Jugendstil Artists for Jugend

Jugendstil predated the magazine Jugend in Bavaria. The first major artist of the style was Emil Hansen (later called Nolde), who had been teaching ornamental design in St. Gall since January 1892. He met Georg Hirth in 1895, and discussed the paper Jugend with him. From this short meeting, Hansen was destined to design ornament after ornament for its pages. And artist after artist found his beginning in Jugend.

Hans Heinrich Christianson was well known as a graphic designer, painter, commercial artist, and decorative artist. He created several covers for Jugend, and was a frequent art contributor.

Hugo Hoppner, also called Fidus, was born in 1868 and trained in an artists commune in Munich. In 1892 he moved to Berlin to create another commune. His graphic art illustrations were known for dream-like abstractions. Jugend could depend on him for illustrations of German mythology, and he often combined mysticism, eroticism, and symbolism in Art Nouveau and Sezessionist styles graphically. He was one of the first German Jugendstil artists to use photo advertising postcards to promote his work; many others followed, leaving us a rich legacy of remarkable postcard images that are highly sought after by collectors.
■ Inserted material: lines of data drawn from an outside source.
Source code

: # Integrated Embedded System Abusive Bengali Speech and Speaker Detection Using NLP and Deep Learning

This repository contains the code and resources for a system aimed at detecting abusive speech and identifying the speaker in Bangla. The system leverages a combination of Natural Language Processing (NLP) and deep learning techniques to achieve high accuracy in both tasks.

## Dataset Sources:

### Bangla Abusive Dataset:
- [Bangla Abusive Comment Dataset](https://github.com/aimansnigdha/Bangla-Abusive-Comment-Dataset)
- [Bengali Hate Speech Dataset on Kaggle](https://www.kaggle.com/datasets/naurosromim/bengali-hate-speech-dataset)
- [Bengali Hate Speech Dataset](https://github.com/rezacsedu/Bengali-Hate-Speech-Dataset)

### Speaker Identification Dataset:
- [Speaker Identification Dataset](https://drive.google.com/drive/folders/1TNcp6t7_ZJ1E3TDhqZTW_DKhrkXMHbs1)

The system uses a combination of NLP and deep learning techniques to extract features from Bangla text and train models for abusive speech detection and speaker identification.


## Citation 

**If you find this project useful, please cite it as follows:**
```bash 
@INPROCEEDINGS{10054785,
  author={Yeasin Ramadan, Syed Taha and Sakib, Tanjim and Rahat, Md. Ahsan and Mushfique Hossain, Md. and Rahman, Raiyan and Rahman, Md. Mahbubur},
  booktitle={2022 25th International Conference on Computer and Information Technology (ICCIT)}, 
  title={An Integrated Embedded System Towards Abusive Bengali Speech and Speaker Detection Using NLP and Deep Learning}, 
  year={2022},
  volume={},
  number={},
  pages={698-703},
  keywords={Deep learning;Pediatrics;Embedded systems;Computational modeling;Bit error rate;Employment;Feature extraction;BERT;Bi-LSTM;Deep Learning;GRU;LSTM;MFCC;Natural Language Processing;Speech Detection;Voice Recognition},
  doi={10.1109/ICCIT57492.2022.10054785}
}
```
Ernst Barlach was one of the great Jugendstil sculptors and illustrators, and he wrote plays as well. The Nazis ultimately condemned his work (and by extension, him) as degenerate. Examples of his work were The Reunion, showing St. Thomas recognizing Christ, which he labelled "Two Monkeys in Nightshirts." This was typical of his attitude, and he commonly eschewed Christian and historical tradition in favour of a style that combined late German Gothic art with German and Nordic folkways and mythology. His works are marked with archaic power, spiritualism and a dramatic angst. Barlach was born in Holstein, and educated in the Hamburg School of Arts and Crafts, then later at the Dresden Academy and in Paris. From 1898 to 1902, he worked for Jugend, and from 1901 to 1905 he designed ceramics in Wedel for the Muntz factory; his work here and privately transformed him into one of the leading Expressionist sculptors of Germany. Later he was deeply influenced by the great Russian writers, and his work deepened and broadened into the spiritual search for God and self. The grand war memorial he created at the Magdeburg Cathedral was controversial and powerful, and is probably what got him condemned by the Nazis as a "spoiler of art." Barlach died in 1938 in Rostock.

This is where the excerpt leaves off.